-- PROBLEM --
In the records below, begin at the line that has "- Em um projeto" and stop after the line that has "- Ao rodar o"; quote those lines verbatim and nothing more.

*** Opening of INFORMATION SHOWN ***

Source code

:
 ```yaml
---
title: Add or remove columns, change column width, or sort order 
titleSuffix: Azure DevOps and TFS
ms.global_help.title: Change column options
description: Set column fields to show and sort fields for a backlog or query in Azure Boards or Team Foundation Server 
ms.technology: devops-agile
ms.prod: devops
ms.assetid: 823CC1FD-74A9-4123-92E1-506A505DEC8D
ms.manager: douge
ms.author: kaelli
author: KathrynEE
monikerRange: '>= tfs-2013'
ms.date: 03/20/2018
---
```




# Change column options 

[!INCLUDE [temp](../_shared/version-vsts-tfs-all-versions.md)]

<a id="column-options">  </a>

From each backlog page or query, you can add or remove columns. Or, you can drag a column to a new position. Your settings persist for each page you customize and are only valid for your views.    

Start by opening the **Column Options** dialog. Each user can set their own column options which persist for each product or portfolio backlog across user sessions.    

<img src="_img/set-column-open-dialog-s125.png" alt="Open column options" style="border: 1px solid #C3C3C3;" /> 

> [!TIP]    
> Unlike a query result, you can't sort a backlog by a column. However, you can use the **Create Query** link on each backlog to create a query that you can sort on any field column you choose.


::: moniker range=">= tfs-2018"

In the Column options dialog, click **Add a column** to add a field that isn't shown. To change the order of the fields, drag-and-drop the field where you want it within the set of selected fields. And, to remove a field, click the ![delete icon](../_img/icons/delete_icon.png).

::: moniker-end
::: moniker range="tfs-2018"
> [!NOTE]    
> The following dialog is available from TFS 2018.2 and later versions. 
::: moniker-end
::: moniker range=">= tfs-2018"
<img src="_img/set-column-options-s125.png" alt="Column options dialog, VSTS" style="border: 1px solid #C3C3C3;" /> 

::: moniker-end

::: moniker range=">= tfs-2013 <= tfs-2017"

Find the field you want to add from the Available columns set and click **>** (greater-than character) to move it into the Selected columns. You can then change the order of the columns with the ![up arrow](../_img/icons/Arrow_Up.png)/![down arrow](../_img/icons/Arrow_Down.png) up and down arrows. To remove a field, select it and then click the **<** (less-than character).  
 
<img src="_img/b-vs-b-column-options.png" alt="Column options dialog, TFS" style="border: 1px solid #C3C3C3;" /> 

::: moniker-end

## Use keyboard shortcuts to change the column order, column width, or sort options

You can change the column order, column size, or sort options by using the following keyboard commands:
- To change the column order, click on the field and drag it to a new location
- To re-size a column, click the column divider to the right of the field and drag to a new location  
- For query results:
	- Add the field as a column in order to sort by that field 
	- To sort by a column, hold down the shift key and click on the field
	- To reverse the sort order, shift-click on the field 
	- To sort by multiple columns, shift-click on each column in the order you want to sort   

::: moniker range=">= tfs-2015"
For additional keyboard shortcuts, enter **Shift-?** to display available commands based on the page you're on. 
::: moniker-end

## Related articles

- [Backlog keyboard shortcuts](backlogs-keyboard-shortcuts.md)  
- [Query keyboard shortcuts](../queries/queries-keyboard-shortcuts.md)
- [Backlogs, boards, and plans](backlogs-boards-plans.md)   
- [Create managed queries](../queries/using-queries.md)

*** Close of INFORMATION SHOWN ***
*** Opening of INFORMATION SHOWN ***

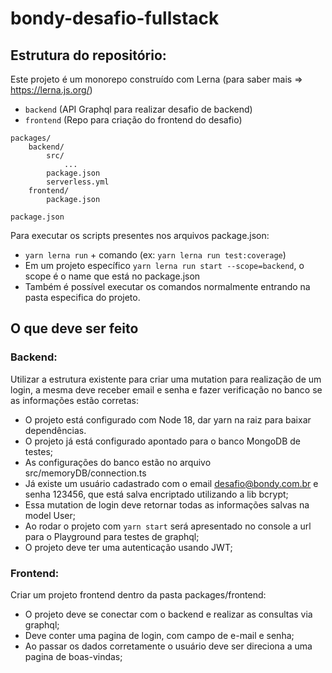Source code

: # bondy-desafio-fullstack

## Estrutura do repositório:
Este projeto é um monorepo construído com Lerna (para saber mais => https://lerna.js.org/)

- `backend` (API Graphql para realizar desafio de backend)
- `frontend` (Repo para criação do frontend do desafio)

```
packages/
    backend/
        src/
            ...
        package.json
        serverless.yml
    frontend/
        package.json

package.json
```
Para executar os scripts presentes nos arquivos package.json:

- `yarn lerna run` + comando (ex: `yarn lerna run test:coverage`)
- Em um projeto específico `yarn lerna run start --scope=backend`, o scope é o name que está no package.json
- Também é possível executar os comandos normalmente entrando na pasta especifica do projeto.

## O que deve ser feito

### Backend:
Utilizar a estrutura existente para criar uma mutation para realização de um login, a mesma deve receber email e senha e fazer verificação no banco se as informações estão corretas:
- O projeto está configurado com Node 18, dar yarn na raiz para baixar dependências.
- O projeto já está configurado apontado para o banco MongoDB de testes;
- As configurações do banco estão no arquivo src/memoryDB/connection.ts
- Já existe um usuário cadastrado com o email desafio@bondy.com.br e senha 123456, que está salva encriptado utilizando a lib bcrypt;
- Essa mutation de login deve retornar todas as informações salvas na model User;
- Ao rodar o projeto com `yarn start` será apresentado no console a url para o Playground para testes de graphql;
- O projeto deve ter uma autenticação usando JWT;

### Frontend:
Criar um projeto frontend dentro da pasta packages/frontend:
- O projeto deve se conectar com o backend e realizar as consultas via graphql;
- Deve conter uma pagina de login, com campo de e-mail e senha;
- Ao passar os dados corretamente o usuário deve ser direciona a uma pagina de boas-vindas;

*** Close of INFORMATION SHOWN ***
*** Opening of INFORMATION SHOWN ***

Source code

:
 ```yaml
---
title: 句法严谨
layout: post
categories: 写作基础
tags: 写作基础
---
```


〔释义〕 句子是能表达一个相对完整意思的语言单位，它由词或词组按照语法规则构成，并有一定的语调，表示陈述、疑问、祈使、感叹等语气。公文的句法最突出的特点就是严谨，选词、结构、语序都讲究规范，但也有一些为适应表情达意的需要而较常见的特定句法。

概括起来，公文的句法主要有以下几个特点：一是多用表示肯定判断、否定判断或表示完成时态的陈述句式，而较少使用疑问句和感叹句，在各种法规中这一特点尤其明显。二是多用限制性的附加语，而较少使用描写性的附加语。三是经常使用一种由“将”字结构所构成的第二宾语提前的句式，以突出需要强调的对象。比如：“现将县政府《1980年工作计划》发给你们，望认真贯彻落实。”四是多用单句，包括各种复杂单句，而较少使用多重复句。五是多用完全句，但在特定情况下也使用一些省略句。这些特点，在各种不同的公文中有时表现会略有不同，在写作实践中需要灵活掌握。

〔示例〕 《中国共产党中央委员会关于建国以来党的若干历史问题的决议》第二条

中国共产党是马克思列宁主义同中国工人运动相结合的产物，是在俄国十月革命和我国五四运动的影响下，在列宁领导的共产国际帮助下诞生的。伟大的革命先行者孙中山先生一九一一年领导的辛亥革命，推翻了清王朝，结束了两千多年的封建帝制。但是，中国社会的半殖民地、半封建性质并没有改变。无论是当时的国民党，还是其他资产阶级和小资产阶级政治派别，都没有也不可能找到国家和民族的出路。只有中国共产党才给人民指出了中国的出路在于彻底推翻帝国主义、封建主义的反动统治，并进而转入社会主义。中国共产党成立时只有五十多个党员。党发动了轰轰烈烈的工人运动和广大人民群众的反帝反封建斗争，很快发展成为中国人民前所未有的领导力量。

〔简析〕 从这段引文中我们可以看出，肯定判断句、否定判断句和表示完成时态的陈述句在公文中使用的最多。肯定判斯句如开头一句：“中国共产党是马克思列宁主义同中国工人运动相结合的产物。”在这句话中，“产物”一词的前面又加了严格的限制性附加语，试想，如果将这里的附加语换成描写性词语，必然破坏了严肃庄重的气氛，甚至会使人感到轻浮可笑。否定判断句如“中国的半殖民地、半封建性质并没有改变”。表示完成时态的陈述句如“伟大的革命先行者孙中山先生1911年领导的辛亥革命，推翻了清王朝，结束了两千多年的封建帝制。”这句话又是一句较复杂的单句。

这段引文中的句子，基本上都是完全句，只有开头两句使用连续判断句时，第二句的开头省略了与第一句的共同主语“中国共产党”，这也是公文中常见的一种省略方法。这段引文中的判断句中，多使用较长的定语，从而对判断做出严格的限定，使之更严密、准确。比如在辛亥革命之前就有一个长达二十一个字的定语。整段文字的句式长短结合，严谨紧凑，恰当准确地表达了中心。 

*** Close of INFORMATION SHOWN ***

-- RESPONSE FOR THIS EXERCISE --
- Em um projeto específico `yarn lerna run start --scope=backend`, o scope é o name que está no package.json
- Também é possível executar os comandos normalmente entrando na pasta especifica do projeto.

## O que deve ser feito

### Backend:
Utilizar a estrutura existente para criar uma mutation para realização de um login, a mesma deve receber email e senha e fazer verificação no banco se as informações estão corretas:
- O projeto está configurado com Node 18, dar yarn na raiz para baixar dependências.
- O projeto já está configurado apontado para o banco MongoDB de testes;
- As configurações do banco estão no arquivo src/memoryDB/connection.ts
- Já existe um usuário cadastrado com o email desafio@bondy.com.br e senha 123456, que está salva encriptado utilizando a lib bcrypt;
- Essa mutation de login deve retornar todas as informações salvas na model User;
- Ao rodar o projeto com `yarn start` será apresentado no console a url para o Playground para testes de graphql;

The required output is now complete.